As a "scrunchy" mom, I often feel like I'm caught between two tribes, and it's sometimes hard to figure out where I belong. But I understand the instinct to use such labels. I think it stems from moms' desire to make connections with each other. When we meet each other at the playground or at open gym time, we often ask questions to get to know each other: “How was your delivery?” or “Are you breast or bottle feeding?" But I find that when I meet another mom who doesn't identify with my answers to these questions, she often drifts away, and I’m left there wondering if it's because she's judging my choices, or if she simply can't relate to my lifestyle.
In a scary political climate when we all need our mom tribes more than ever, terms like "scrunchy" and "crunchy" and "silky" often turn us against each other.
Of course, when you really think about it, these labels are more than a little bit silly. In a scary political climate when we all need our mom tribes more than ever, terms like "scrunchy" and "crunchy" and "silky" often turn us against each other.

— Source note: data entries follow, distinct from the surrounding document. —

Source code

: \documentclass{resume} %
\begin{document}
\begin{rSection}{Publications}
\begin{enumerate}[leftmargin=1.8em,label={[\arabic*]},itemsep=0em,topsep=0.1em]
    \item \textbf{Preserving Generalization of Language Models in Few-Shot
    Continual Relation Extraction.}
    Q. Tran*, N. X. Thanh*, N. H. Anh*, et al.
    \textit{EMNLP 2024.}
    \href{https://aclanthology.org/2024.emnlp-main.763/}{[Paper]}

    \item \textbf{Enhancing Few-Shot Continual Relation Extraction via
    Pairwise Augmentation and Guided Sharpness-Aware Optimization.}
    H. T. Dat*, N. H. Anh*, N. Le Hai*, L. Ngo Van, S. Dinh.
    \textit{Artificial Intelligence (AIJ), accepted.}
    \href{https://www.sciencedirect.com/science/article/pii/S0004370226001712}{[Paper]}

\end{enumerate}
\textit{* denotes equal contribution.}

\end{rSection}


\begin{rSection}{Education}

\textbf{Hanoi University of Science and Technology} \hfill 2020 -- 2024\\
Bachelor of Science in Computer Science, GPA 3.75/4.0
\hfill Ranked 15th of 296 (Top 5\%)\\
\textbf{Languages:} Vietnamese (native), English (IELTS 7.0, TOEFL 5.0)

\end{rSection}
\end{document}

Even if these terms are meant to be used in jest, they can sometimes make us feel like we constantly need to be defining ourselves. If we're going to be open about using these terms, we need to be more conscious about the impact they have on moms, and work towards using them a bit less earnestly.
To me, motherhood isn't about doing what's easiest. It's about doing what's best for my family, which might be different than what's best for your family. And that's totally OK. It's also totally OK to have beliefs that fall between two different styles of parenting. I make decisions based on what works for our lifestyle, not what does or doesn't align with a specific set of beliefs.
Sometimes, I do feel like I'm being rejected by both "silky" and "crunchy" moms, because I'm not "all in" on one side. But being a mom doesn't work that way. We all roll with the punches and are forced to make split-second decisions about our kids' lives. At the end of the day, I’m just a mom trying to raise her kids right, just like every other mom in the world. And until moms are more willing to acknowledge that, I’ll just be over here, somewhere in the middle.